- _Work item_: Look through the records below for the line holding "In der folgenden". Write it out exactly, with each following line through the line holding "Überwachung der Zellen".

- _Records for the task_:
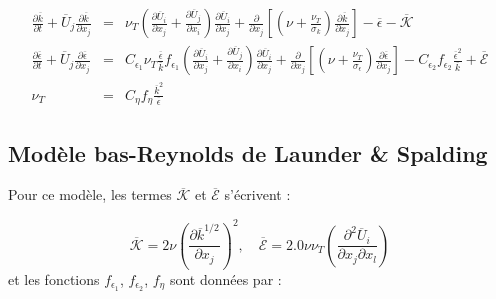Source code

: \begin{subequations}

\begin{eqnarray}
\frac{\partial\overline{k}}{\partial t}+\overline{U}_{j}\frac{\partial\overline{k}}{\partial x_{j}} & = & \nu_{T}\left(\frac{\partial\overline{U}_{i}}{\partial x_{j}}+\frac{\partial\overline{U}_{j}}{\partial x_{i}}\right)\frac{\partial\overline{U}_{i}}{\partial x_{j}}+\frac{\partial}{\partial x_{j}}\left[\left(\nu+\frac{\nu_{T}}{\sigma_{k}}\right)\frac{\partial\overline{k}}{\partial x_{j}}\right]-\overline{\epsilon}-\overline{\mathcal{K}}\label{eq:EnerCinTurb_k_LowRe}\\
\frac{\partial\overline{\epsilon}}{\partial t}+\overline{U}_{j}\frac{\partial\overline{\epsilon}}{\partial x_{j}} & = & C_{\epsilon_{1}}\nu_{T}\frac{\overline{\epsilon}}{\overline{k}}f_{\epsilon_{1}}\left(\frac{\partial\overline{U}_{i}}{\partial x_{j}}+\frac{\partial\overline{U}_{j}}{\partial x_{i}}\right)\frac{\partial\overline{U}_{i}}{\partial x_{j}}+\frac{\partial}{\partial x_{j}}\left[\left(\nu+\frac{\nu_{T}}{\sigma_{\epsilon}}\right)\frac{\partial\overline{\epsilon}}{\partial x_{j}}\right]-C_{\epsilon_{2}}f_{\epsilon_{2}}\frac{\overline{\epsilon}^{2}}{\overline{k}}+\overline{\mathcal{E}}\label{eq:TauxDissip_eps_LowRe}\\
\nu_{T} & = & C_{\eta}f_{\eta}\frac{\overline{k}^{2}}{\overline{\epsilon}}\label{eq:Nu_T_LowRe}
\end{eqnarray}


\end{subequations}


\subsection*{Mod\`ele \og bas-Reynolds \fg{} de Launder \& Spalding \cite{Launder-Spalding_NumCompTurbFlow1974}}

Pour ce mod\`ele, les termes $\overline{\mathcal{K}}$ et $\overline{\mathcal{E}}$
s'\'ecrivent \cite[Eqs. (2.3-4) et (2.3-5)]{Launder-Spalding_NumCompTurbFlow1974}
:

\begin{equation}
\overline{\mathcal{K}}=2\nu\left(\frac{\partial\overline{k}^{1/2}}{\partial x_{j}}\right)^{2},\quad\overline{\mathcal{E}}=2.0\nu\nu_{T}\left(\frac{\partial^{2}\overline{U}_{i}}{\partial x_{j}\partial x_{l}}\right)\label{eq:K-E_Model1}
\end{equation}
et les fonctions $f_{\epsilon_{1}}$, $f_{\epsilon_{2}}$, $f_{\eta}$
sont donn\'ees par \cite[Eqs. (2.3-6) et (2.3-7)]{Launder-Spalding_NumCompTurbFlow1974}
:

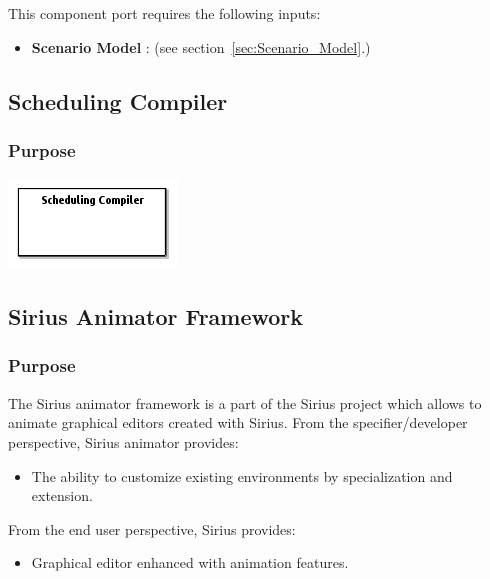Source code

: \documentclass{gemoc} %
\begin{document}
This component port requires the following inputs:
\begin{itemize}
  \item \textbf{Scenario Model} :
(see section~\ref{sec:Scenario_Model}.)
\end{itemize}



\subsection{Scheduling Compiler}
\label{sec:Scheduling_Compiler}


\subsubsection{Purpose}


\begin{center}
\includegraphics*[trim=0.0cm 0.0cm 0cm 0.0cm, clip=true]{../images/generated/Generated_Scheduling_Compiler.png}
\end{center}




\subsection{Sirius Animator Framework}
\label{sec:Sirius_Animator_Framework}


\subsubsection{Purpose}
The Sirius animator framework is a part of the Sirius project which allows to animate graphical editors created with Sirius.
From the specifier/developer perspective, Sirius animator provides:
\begin{itemize}
\item The ability to customize existing environments by specialization and extension.
\end{itemize}
From the end user perspective, Sirius provides:
\begin{itemize}
\item Graphical editor enhanced with animation features.
\end{itemize}
\end{document}
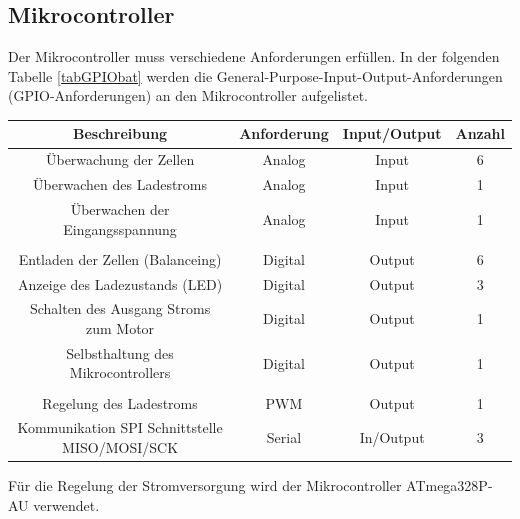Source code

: \subsection*{Mikrocontroller}
Der Mikrocontroller muss verschiedene Anforderungen erfüllen.
In der folgenden Tabelle \ref{tabGPIObat} werden die General-Purpose-Input-Output-Anforderungen (GPIO-Anforderungen) an den Mikrocontroller aufgelistet.
\begin{center}
	\begin{tabular}{|c|c|c|c|}
		\hline 
		Beschreibung & Anforderung & Input/Output & Anzahl \\ 
		\hline 
		Überwachung der Zellen & Analog & Input & 6 \\ 
		\hline 
		Überwachen des Ladestroms &	Analog & Input & 1 \\ 
		\hline 
		Überwachen der Eingangsspannung & Analog & Input & 1 \\ 
		\hline 
		&  &  &  \\ 
		\hline 
		Entladen der Zellen (Balanceing) & Digital  & Output & 6 \\ 
		\hline 
		Anzeige des Ladezustands (LED) & Digital & Output & 3 \\ 
		\hline 
		Schalten des Ausgang Stroms zum Motor & Digital & Output & 1 \\ 
		\hline 
		Selbsthaltung des Mikrocontrollers & Digital & Output & 1 \\ 
		\hline 
		&  &  &  \\ 
		\hline 
		Regelung des Ladestroms & PWM & Output & 1 \\ 
		\hline 
		Kommunikation SPI Schnittstelle MISO/MOSI/SCK & Serial & In/Output & 3 \\ 
		\hline 
	\end{tabular} 
	\label{tabGPIObat}
\end{center}
Für die Regelung der Stromversorgung wird der Mikrocontroller ATmega328P-AU verwendet.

- _Result below_:
In der folgenden Tabelle \ref{tabGPIObat} werden die General-Purpose-Input-Output-Anforderungen (GPIO-Anforderungen) an den Mikrocontroller aufgelistet.
\begin{center}
	\begin{tabular}{|c|c|c|c|}
		\hline 
		Beschreibung & Anforderung & Input/Output & Anzahl \\ 
		\hline 
		Überwachung der Zellen & Analog & Input & 6 \\ 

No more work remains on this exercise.